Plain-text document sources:
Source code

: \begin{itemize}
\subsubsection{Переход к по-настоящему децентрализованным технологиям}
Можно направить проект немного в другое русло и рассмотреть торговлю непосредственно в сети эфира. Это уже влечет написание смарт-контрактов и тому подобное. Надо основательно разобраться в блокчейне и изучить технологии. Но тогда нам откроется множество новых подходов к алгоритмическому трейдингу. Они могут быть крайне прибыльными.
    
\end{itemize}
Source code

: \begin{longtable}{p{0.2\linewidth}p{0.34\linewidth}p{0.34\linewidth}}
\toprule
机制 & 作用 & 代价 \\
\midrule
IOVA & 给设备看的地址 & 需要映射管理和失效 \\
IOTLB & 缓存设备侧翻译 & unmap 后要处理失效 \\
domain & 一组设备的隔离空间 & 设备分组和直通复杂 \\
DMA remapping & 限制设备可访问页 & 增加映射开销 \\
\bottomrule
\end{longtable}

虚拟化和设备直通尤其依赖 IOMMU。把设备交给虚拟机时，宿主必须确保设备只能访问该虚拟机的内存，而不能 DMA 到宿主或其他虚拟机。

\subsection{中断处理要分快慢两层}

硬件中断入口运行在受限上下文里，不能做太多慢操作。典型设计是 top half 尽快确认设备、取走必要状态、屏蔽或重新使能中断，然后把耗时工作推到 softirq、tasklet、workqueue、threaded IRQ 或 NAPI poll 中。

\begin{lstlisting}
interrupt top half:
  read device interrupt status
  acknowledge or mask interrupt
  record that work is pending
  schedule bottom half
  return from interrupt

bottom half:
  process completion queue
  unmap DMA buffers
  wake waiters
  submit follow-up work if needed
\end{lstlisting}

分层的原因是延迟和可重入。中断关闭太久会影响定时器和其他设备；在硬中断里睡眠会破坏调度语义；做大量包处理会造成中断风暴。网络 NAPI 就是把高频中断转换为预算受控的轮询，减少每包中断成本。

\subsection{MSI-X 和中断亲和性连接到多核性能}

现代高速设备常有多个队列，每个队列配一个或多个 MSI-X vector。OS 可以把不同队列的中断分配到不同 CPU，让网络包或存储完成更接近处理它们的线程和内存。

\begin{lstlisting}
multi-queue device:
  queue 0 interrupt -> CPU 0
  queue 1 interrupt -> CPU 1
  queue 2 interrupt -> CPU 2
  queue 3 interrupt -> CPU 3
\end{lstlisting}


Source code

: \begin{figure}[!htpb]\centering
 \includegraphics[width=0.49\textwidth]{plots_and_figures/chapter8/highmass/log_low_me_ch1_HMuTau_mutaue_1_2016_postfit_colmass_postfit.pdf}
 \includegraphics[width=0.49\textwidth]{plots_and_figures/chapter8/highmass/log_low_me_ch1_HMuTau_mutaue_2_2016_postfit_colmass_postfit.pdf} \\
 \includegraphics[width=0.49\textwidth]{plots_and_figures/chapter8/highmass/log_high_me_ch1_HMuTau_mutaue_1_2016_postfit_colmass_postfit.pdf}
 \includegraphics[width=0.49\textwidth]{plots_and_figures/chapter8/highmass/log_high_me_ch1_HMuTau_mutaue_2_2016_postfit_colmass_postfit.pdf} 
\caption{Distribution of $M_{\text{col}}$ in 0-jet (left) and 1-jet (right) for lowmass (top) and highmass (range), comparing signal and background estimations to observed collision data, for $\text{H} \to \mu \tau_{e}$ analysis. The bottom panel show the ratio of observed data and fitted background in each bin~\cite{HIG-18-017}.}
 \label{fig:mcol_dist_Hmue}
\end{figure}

» **ACTIVITY**
Please transcribe each of the entries, exactly as written.

» **ANSWER BELOW**
Source code

: \begin{itemize}
\subsubsection{Переход к по-настоящему децентрализованным технологиям}
Можно направить проект немного в другое русло и рассмотреть торговлю непосредственно в сети эфира. Это уже влечет написание смарт-контрактов и тому подобное. Надо основательно разобраться в блокчейне и изучить технологии. Но тогда нам откроется множество новых подходов к алгоритмическому трейдингу. Они могут быть крайне прибыльными.
    
\end{itemize}
Source code

: \begin{longtable}{p{0.2\linewidth}p{0.34\linewidth}p{0.34\linewidth}}
\toprule
机制 & 作用 & 代价 \\
\midrule
IOVA & 给设备看的地址 & 需要映射管理和失效 \\
IOTLB & 缓存设备侧翻译 & unmap 后要处理失效 \\
domain & 一组设备的隔离空间 & 设备分组和直通复杂 \\
DMA remapping & 限制设备可访问页 & 增加映射开销 \\
\bottomrule
\end{longtable}

虚拟化和设备直通尤其依赖 IOMMU。把设备交给虚拟机时，宿主必须确保设备只能访问该虚拟机的内存，而不能 DMA 到宿主或其他虚拟机。

\subsection{中断处理要分快慢两层}

硬件中断入口运行在受限上下文里，不能做太多慢操作。典型设计是 top half 尽快确认设备、取走必要状态、屏蔽或重新使能中断，然后把耗时工作推到 softirq、tasklet、workqueue、threaded IRQ 或 NAPI poll 中。

\begin{lstlisting}
interrupt top half:
  read device interrupt status
  acknowledge or mask interrupt
  record that work is pending
  schedule bottom half
  return from interrupt

bottom half:
  process completion queue
  unmap DMA buffers
  wake waiters
  submit follow-up work if needed
\end{lstlisting}

分层的原因是延迟和可重入。中断关闭太久会影响定时器和其他设备；在硬中断里睡眠会破坏调度语义；做大量包处理会造成中断风暴。网络 NAPI 就是把高频中断转换为预算受控的轮询，减少每包中断成本。

\subsection{MSI-X 和中断亲和性连接到多核性能}

现代高速设备常有多个队列，每个队列配一个或多个 MSI-X vector。OS 可以把不同队列的中断分配到不同 CPU，让网络包或存储完成更接近处理它们的线程和内存。

\begin{lstlisting}
multi-queue device:
  queue 0 interrupt -> CPU 0
  queue 1 interrupt -> CPU 1
  queue 2 interrupt -> CPU 2
  queue 3 interrupt -> CPU 3
\end{lstlisting}


Source code

: \begin{figure}[!htpb]\centering
 \includegraphics[width=0.49\textwidth]{plots_and_figures/chapter8/highmass/log_low_me_ch1_HMuTau_mutaue_1_2016_postfit_colmass_postfit.pdf}
 \includegraphics[width=0.49\textwidth]{plots_and_figures/chapter8/highmass/log_low_me_ch1_HMuTau_mutaue_2_2016_postfit_colmass_postfit.pdf} \\
 \includegraphics[width=0.49\textwidth]{plots_and_figures/chapter8/highmass/log_high_me_ch1_HMuTau_mutaue_1_2016_postfit_colmass_postfit.pdf}
 \includegraphics[width=0.49\textwidth]{plots_and_figures/chapter8/highmass/log_high_me_ch1_HMuTau_mutaue_2_2016_postfit_colmass_postfit.pdf} 
\caption{Distribution of $M_{\text{col}}$ in 0-jet (left) and 1-jet (right) for lowmass (top) and highmass (range), comparing signal and background estimations to observed collision data, for $\text{H} \to \mu \tau_{e}$ analysis. The bottom panel show the ratio of observed data and fitted background in each bin~\cite{HIG-18-017}.}
 \label{fig:mcol_dist_Hmue}
\end{figure}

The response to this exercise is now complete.